The Securities and Exchange Commission adopted final rules regarding the registration of municipal advisors under the Dodd-Frank Act that included an exemption for accountants who provide a range of audit and attest services.

Attorneys for the Internal Revenue Service presented their arguments before a three-judge panel of a federal appeals court in an effort to reinstate its Registered Tax Return Preparer program of mandatory testing and continuing education of tax preparers. Up until then, the service and the law firm suing on behalf of the tax preparer plaintiffs, the Institute for Justice, had been exchanging their arguments via legal briefs. No word yet on when the panel will decide.

 

IN OTHER NEWS

The American Institute of CPAs held its Fall Meeting of Council, where it installed Postle-thwaite & Netterville's Bill Balhoff as its new chair. 
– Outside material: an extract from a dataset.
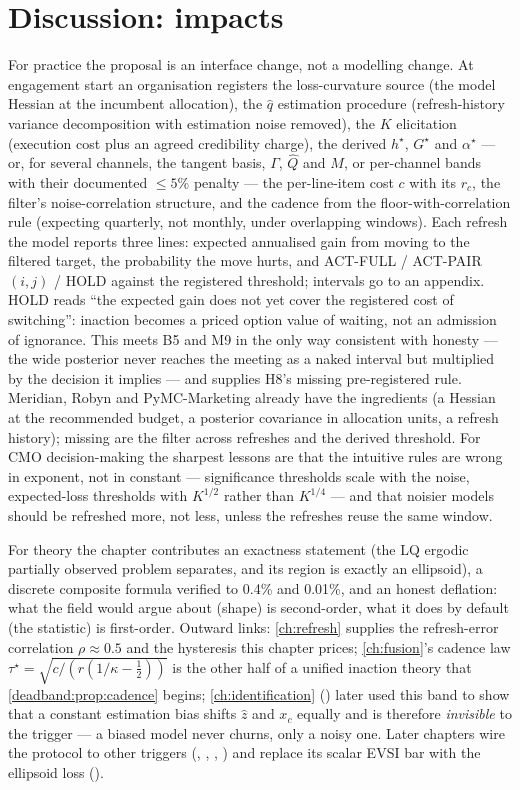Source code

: \section{Discussion: impacts}

For practice the proposal is an interface change, not a modelling change. At engagement start an organisation registers the loss-curvature source (the model Hessian at the incumbent allocation), the $\hat q$ estimation procedure (refresh-history variance decomposition with estimation noise removed), the $K$ elicitation (execution cost plus an agreed credibility charge), the derived $h^\star$, $G^\star$ and $\alpha^\star$ --- or, for several channels, the tangent basis, $\Gamma$, $\hat Q$ and $M$, or per-channel bands with their documented $\le 5\%$ penalty --- the per-line-item cost $c$ with its $r_c$, the filter's noise-correlation structure, and the cadence from the floor-with-correlation rule (expecting quarterly, not monthly, under overlapping windows). Each refresh the model reports three lines: expected annualised gain from moving to the filtered target, the probability the move hurts, and ACT-FULL / ACT-PAIR$(i,j)$ / HOLD against the registered threshold; intervals go to an appendix. HOLD reads ``the expected gain does not yet cover the registered cost of switching'': inaction becomes a priced option value of waiting, not an admission of ignorance. This meets B5 and M9 in the only way consistent with honesty --- the wide posterior never reaches the meeting as a naked interval but multiplied by the decision it implies --- and supplies H8's missing pre-registered rule. Meridian, Robyn and PyMC-Marketing already have the ingredients (a Hessian at the recommended budget, a posterior covariance in allocation units, a refresh history); missing are the filter across refreshes and the derived threshold. For CMO decision-making the sharpest lessons are that the intuitive rules are wrong in exponent, not in constant --- significance thresholds scale with the noise, expected-loss thresholds with $K^{1/2}$ rather than $K^{1/4}$ --- and that noisier models should be refreshed more, not less, unless the refreshes reuse the same window.

For theory the chapter contributes an exactness statement (the LQ ergodic partially observed problem separates, and its region is exactly an ellipsoid), a discrete composite formula verified to 0.4\% and 0.01\%, and an honest deflation: what the field would argue about (shape) is second-order, what it does by default (the statistic) is first-order. Outward links: \cref{ch:refresh} supplies the refresh-error correlation $\rho \approx 0.5$ and the hysteresis this chapter prices; \cref{ch:fusion}'s cadence law $\tau^\star = \sqrt{c/(r(1/\kappa - \tfrac12))}$ is the other half of a unified inaction theory that \cref{deadband:prop:cadence} begins; \cref{ch:identification} () later used this band to show that a constant estimation bias shifts $\hat z$ and $x_c$ equally and is therefore \emph{invisible} to the trigger --- a biased model never churns, only a noisy one. Later chapters wire the protocol to other triggers (, , , ) and replace its scalar EVSI bar with the ellipsoid loss ().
Income per equity partner at the nation's CPA firms jumped 5.5 percent in 2012, climbing to $386,000, according to the recent 2013 Rosenberg MAP Survey. 

Auditors filed fewer going concern opinions about companies last year, according to a new analysis of fiscal year-end 2012 filings by research firm Audit Analytics, but that was largely due to company attrition, rather than improved company performance.

Nearly seven out of 10 investors had confidence in the U.S. capital markets, according to the seventh annual Main Street Investor Survey by the Center for Audit Quality, and a record 79 percent had confidence in investing in U.S. publicly traded companies just prior to the government shutdown.

The Sustainability Accounting Standards Board has created a corporate pilot program to guide companies on how to use the board's standards to report material sustainability issues in their Securities and Exchange Commission filings.

 

CORRECTIONS

In "Tax flows its own way" (October, page 22), we gave the incorrect phone number for Drake Software's GruntWorx; the correct number is (800) 890-9500.

Separately, in our 2013 Managing Partner Elite list in the same issue, we should have made clearer Greg Skoda's leadership role in the creation of Century Business Services, and that his earlier firm was the foundation of the consolidator.